Dealing with burnout
It’s only been a month into the school year, and I’m currently more burnt out than I’ve been in any other time of my life.
Junior year has been one of excitement, yet my stress is steadily rising. The workload has no mercy, and it will not be stopping any time soon.
The work cycle can be very cruel. Many students have honors classes and are in extracurriculars, myself included. I decided to take a few honors courses and a boatload of extracurriculars, as I felt confident I would be able to keep up. I was wrong.
I started the school year well, being able to do my assignments without much struggle. However, I’ve recently noticed how I’ve gotten much more buried in workload, rooted in my procrastination. It has become clear to me that I’ve surpassed my limits, and it is not particularly close.
Though the experience of junior year has been incredible thus far, as I’ve been able to enjoy myself more than I expected, I still cannot cover up how draining everything has been in comparison to my other years of education.

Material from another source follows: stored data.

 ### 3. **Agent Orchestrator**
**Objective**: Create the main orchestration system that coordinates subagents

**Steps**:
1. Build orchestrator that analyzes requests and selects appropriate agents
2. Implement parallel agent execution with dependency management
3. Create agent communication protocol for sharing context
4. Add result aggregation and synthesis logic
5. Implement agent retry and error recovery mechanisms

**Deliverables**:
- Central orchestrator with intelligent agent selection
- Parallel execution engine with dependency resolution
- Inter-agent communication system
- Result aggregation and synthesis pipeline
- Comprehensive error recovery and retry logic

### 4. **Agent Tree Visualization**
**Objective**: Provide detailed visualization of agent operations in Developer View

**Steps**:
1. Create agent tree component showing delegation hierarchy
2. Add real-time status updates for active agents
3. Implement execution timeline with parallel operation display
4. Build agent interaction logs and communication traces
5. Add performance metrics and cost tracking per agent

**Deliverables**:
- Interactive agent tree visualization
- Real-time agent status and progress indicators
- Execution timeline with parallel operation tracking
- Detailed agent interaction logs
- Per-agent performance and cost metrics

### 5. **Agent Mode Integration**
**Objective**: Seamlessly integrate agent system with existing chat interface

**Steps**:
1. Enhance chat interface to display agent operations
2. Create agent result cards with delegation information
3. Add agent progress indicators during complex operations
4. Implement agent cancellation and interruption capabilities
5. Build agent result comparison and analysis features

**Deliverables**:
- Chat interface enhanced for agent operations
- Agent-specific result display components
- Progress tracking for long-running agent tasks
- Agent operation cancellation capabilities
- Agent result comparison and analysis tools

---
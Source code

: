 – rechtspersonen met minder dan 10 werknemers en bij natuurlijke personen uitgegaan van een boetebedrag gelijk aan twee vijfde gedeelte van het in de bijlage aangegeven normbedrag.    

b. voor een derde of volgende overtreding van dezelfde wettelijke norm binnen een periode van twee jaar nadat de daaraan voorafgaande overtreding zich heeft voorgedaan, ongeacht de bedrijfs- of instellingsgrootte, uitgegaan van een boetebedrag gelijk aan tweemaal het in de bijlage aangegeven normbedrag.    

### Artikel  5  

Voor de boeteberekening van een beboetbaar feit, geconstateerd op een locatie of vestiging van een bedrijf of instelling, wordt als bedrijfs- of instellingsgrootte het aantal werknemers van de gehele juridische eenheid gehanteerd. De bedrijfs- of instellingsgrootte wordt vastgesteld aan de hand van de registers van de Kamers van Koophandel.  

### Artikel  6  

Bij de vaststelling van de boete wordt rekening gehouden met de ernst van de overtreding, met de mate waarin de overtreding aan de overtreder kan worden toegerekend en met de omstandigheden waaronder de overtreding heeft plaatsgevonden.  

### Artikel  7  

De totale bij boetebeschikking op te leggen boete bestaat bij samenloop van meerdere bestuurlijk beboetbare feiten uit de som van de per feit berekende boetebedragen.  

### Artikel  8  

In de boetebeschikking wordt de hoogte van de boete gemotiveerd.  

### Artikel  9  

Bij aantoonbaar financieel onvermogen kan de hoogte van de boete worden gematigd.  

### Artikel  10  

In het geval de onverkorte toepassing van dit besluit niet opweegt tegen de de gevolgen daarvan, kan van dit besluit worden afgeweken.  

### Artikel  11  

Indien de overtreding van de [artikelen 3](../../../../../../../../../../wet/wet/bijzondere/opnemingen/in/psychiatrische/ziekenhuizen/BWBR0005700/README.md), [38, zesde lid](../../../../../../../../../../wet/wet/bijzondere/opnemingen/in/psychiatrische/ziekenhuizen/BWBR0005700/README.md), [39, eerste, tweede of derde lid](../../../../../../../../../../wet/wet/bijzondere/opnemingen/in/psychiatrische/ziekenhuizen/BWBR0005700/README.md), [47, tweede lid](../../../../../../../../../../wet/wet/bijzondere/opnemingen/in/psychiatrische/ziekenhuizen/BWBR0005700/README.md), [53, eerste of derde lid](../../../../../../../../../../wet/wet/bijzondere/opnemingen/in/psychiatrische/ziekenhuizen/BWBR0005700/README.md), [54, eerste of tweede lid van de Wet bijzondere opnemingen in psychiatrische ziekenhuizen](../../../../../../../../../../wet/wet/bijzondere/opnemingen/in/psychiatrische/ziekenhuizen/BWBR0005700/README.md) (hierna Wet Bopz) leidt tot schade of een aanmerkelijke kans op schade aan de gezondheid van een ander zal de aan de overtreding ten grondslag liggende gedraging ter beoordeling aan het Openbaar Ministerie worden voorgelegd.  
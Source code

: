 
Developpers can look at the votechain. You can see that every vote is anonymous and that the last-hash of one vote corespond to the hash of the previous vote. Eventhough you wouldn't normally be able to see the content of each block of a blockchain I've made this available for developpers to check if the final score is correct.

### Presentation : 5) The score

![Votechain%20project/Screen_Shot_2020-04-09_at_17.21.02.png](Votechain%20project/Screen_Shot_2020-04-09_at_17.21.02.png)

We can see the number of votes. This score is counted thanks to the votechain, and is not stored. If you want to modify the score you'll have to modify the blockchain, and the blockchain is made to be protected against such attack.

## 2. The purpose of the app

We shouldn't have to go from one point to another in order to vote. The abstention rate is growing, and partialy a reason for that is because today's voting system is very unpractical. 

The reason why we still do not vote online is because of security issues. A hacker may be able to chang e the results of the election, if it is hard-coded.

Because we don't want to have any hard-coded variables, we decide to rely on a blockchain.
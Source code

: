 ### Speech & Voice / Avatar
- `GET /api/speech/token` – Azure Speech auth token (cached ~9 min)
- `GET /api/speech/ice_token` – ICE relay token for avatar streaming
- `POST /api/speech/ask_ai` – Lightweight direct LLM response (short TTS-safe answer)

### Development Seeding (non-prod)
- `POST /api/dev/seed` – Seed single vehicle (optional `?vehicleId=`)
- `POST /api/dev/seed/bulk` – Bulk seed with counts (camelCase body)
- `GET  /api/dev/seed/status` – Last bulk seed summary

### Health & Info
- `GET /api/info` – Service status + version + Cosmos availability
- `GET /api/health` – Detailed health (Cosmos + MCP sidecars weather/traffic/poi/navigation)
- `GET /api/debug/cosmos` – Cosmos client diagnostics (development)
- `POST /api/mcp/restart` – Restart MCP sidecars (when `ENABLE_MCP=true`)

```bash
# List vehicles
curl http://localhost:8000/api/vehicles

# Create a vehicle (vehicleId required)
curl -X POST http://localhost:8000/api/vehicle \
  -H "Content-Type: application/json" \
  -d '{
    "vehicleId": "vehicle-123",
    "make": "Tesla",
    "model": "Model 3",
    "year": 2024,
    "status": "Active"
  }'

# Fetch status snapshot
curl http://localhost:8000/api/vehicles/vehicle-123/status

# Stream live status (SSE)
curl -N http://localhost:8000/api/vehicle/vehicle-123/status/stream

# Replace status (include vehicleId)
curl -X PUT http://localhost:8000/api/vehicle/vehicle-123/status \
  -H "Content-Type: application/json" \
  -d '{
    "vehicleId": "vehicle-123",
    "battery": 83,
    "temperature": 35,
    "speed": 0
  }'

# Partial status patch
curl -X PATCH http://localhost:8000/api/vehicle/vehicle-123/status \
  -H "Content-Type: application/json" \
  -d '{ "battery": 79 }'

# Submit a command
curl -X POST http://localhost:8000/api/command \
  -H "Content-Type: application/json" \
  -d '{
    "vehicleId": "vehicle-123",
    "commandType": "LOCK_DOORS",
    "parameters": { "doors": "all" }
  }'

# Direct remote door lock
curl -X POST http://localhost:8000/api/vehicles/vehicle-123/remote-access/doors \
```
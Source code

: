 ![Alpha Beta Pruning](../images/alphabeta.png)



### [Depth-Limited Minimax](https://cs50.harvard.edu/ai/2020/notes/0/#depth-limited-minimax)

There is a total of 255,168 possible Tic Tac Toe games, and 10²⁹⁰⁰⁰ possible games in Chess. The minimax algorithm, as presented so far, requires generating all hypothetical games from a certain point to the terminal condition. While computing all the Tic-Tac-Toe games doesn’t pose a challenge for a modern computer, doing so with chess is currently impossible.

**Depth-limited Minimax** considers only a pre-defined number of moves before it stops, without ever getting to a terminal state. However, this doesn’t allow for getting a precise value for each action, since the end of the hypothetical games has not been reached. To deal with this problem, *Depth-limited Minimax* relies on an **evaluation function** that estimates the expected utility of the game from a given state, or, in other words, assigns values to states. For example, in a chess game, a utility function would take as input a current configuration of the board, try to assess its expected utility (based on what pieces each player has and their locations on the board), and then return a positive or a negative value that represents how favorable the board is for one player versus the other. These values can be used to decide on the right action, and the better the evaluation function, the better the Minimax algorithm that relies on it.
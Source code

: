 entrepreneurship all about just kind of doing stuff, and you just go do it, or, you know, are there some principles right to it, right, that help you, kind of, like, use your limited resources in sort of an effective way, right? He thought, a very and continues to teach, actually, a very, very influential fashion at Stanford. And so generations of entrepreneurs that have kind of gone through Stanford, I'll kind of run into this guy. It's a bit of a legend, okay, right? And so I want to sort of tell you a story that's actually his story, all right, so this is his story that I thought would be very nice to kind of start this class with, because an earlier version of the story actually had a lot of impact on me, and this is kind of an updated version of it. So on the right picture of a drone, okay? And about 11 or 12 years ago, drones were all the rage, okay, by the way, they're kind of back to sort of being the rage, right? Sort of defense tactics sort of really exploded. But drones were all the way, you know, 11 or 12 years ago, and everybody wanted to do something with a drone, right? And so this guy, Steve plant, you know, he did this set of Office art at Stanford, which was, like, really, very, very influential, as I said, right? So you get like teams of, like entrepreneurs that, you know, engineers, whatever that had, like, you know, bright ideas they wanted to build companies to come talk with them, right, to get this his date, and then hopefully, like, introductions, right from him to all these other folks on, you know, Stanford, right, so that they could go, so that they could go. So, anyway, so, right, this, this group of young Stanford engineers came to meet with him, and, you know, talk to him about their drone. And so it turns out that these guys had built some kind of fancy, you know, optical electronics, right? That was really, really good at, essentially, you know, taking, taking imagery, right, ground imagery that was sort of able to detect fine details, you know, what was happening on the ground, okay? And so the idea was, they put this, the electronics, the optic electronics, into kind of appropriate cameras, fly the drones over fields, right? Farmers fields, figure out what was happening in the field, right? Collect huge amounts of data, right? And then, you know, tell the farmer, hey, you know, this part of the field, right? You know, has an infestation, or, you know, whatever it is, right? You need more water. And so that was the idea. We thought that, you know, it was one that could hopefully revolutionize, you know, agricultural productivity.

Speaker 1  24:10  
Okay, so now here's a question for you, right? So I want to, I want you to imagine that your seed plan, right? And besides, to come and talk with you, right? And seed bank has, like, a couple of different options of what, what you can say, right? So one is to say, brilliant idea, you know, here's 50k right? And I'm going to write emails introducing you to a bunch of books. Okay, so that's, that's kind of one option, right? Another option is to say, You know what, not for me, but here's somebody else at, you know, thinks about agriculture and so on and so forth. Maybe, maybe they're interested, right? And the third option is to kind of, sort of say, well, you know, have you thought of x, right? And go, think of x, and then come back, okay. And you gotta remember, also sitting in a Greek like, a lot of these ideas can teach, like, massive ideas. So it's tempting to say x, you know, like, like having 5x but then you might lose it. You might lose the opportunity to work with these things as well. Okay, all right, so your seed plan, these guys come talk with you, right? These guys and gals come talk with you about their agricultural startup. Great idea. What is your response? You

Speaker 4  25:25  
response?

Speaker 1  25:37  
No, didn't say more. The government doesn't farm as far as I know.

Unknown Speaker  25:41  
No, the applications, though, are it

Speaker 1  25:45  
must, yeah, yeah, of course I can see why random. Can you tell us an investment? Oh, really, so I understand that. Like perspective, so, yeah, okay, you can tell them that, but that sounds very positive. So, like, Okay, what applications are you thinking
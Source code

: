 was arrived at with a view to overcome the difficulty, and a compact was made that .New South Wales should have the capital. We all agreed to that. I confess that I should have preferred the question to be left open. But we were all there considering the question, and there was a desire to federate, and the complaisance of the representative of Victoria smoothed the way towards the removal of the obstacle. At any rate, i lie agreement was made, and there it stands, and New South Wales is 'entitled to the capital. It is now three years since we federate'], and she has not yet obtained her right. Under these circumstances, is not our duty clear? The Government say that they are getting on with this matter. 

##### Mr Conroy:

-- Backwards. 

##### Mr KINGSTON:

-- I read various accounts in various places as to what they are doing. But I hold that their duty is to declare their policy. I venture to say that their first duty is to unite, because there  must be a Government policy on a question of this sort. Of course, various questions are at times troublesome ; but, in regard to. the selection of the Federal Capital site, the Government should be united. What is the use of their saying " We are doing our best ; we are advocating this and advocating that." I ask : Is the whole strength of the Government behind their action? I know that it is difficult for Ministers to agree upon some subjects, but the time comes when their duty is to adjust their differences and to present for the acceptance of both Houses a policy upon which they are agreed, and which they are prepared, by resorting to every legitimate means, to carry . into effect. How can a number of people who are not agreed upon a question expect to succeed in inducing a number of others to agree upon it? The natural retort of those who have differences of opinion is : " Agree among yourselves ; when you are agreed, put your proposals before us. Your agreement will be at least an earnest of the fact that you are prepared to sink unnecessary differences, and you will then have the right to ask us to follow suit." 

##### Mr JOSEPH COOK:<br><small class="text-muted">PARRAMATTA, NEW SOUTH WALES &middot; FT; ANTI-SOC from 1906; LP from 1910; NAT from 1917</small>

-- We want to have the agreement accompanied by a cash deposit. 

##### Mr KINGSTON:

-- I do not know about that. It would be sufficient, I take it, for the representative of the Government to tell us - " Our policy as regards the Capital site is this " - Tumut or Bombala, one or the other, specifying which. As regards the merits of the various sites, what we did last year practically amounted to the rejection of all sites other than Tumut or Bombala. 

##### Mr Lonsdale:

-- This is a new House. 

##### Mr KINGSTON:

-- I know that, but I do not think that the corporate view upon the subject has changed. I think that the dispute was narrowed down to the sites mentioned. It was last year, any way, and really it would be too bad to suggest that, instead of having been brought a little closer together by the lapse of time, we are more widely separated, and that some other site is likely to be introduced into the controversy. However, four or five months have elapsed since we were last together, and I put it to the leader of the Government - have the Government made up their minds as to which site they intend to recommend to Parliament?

I’m often too drained from the school day to immediately work on assignments when I get home. I then end up working until midnight. My sleep schedule worsens, which in turn affects my overall ability to do school successfully.
This year has been quite stressful, and it probably doesn’t help that there are so many activities I enjoy. There are many things I want to get involved with on campus, but I know I must take a step back and make sure I’m burning out quickly.
This has been a drastic departure from my previous school years, where I felt like I could do anything. I had previously been able to slack off on doing homework, but with more rigorous courses on my schedule, I keep falling behind.
With the year only just beginning, I fear that the burnout I’m already feeling will negatively affect me as a whole, along with my grades and other activities.
If there’s any advice I can provide, it’s to know your limits. If you do not know your limits, then you may go into a hole that you may never recover from.